O ex-vice-presidente de Relações Instituições da Odebrecht Cláudio Melo Filho disse que lidava principalmente com o senador Romero Jucá (PMDB-RR), a quem repassou mais de R$ 22 milhões para serem redistribuídos a parlamentares do PMDB. Entre os beneficiados, segundo ele, estão os senadores Renan Calheiros (PMDB-AL), que é presidente do Senado, e Eunício Oliveira (PMDB-CE), bem como aos deputados Rodrigo Maia (DEM-RJ), presidente da Câmara, e Lúcio Vieira Lima (PMDB-BA), além do próprio Jucá.
Segundo o ex-diretor, Jucá, Renan e Eunício formam o "grupo dominante do PMDB no Senado". "Esse fato dá a esse núcleo grande poder de barganha, pois possui a capacidade de praticamente ditar os rumos que algumas matérias serão conduzidas dentro do Senado", afirmou Melo Filho, segundo a Folha de S. Paulo.
O delator relata pagamentos específicos em troca da aprovação de diversas leis, por exemplo de R$ 7 milhões em troca de uma medida provisória que tratava de incentivos fiscais para a produção de etanol e para a indústria química.
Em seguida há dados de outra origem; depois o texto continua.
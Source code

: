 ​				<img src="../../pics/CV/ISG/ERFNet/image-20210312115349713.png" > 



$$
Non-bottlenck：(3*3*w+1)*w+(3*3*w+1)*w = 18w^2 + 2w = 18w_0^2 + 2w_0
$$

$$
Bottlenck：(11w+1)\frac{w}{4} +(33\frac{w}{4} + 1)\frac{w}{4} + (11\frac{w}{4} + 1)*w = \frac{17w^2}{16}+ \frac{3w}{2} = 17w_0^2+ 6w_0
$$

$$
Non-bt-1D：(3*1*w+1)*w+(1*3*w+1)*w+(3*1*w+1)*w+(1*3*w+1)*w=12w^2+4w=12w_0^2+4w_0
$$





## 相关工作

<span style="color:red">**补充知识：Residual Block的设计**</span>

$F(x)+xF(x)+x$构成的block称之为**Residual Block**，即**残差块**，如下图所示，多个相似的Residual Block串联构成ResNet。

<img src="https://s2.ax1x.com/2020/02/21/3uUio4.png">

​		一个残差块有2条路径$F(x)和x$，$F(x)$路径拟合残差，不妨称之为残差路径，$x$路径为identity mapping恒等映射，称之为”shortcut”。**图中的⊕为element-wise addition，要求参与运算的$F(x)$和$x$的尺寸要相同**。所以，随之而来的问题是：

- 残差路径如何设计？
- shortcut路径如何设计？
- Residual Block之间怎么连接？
Segundo O Globo, Melo Filho relata pagamentos de R$ 2,1 milhões a Eunício, R$ 4 milhões para Jucá e Renan, entre R$ 1 milhão e R$ 1,5 milhão para Vieira Filho e R$ 100 mil para Maia. Nas planilhas da construtora, Renan era chamado de "Justiça", Jucá era "Caju" e Eunício era "Índio", afirmou o delator.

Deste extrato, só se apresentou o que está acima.